I am reading a huge text file of words (one word per line) but I have to stop it from time to time to resume the read the next day. Right now I'm using Apache's lineiterator but it's totally the wrong solution. My file is 7Gb and I had to interrupt reading it around at 1Gb. To resume the read I saved the number of line already read. This means that I have an if statement on the while loop. Apache's FileUtils doesn't allow to seek so that was my solution.
What is the best/fastest solution? I thought to use RandomAccessfile to get to the right line and continue reading, but I'm not sure if I can go to the right place AND how do I save the correct place I read last. I can reead again a couple of lines, so the precision is not so important, but I haven't found a way to get the pointer. I have a BufferedReader to read the File and a RandomAccessFile to seek to the right place, but I don't know how to periodically save a position with the BufferedReader. Any hints?

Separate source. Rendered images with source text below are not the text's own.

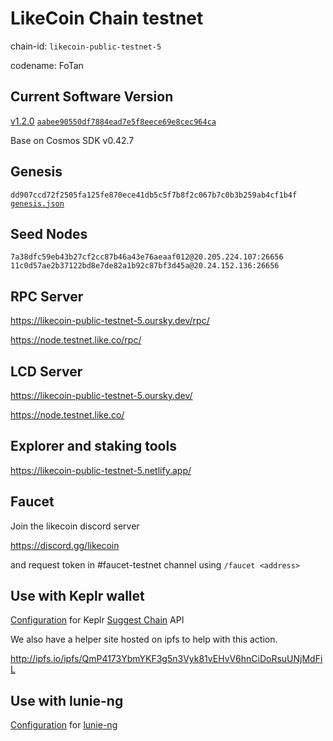 # LikeCoin Chain testnet

chain-id: `likecoin-public-testnet-5`

codename: FoTan

## Current Software Version

[v1.2.0](https://github.com/likecoin/likecoin-chain/releases/tag/v1.2.0) [`aabee90550df7884ead7e5f8eece69e8cec964ca`](https://github.com/likecoin/likecoin-chain/commit/aabee90550df7884ead7e5f8eece69e8cec964ca)

Base on Cosmos SDK v0.42.7

## Genesis

`dd907ccd72f2505fa125fe870ece41db5c5f7b8f2c067b7c0b3b259ab4cf1b4f`
[`genesis.json`](./genesis.json)

## Seed Nodes

`7a38dfc59eb43b27cf2cc87b46a43e76aeaaf012@20.205.224.107:26656`
`11c0d57ae2b37122bd8e7de82a1b92c87bf3d45a@20.24.152.136:26656`

## RPC Server

https://likecoin-public-testnet-5.oursky.dev/rpc/

https://node.testnet.like.co/rpc/

## LCD Server

https://likecoin-public-testnet-5.oursky.dev/

https://node.testnet.like.co/

## Explorer and staking tools

https://likecoin-public-testnet-5.netlify.app/

## Faucet

Join the likecoin discord server

https://discord.gg/likecoin

and request token in #faucet-testnet channel using `/faucet <address>`

## Use with Keplr wallet

[Configuration](keplr.json) for Keplr [Suggest Chain](https://docs.keplr.app/api/suggest-chain.html) API

We also have a helper site hosted on ipfs to help with this action.

http://ipfs.io/ipfs/QmP4173YbmYKF3g5n3Vyk81vEHvV6hnCiDoRsuUNjMdFiL

## Use with lunie-ng

[Configuration](network.json) for [lunie-ng](https://github.com/likecoin/lunie-ng)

Code: (note the "SOMETHING" where I should print the value I can use on the seekToByte )
try {
RandomAccessFile rand = new RandomAccessFile(file,"r");
rand.seek(seekToByte);
startAtByte = rand.getFilePointer();
rand.close();
} catch(IOException e) {
// do something
}
// Do it using the BufferedReader
BufferedReader reader = null;
FileReader freader = null;
try {
freader = new FileReader(file);
reader = new BufferedReader(freader);
reader.skip(startAtByte);
long i=0;
for(String line; (line = reader.readLine()) != null; ) {
lines.add(line);
System.out.print(i+" ");
if (lines.size()>1000) {
commit(lines);
System.out.println("");
lines.clear();
System.out.println(SOMETHING?);
}
}
} catch(Exception e) {
// handle this
} finally {
if (reader != null) {
try {reader.close();} catch(Exception ignore) {}
}
}
RandomAccessfile
is indeed one way to go. Use
long position = file.getFilePointer();
When you stop reading to save where you are in the file, and then restore with:
file.seek(position);
To resume reading at the same place.
However, be careful when using RandomAccessfile
, as its readLine
method does not completely support Unicode.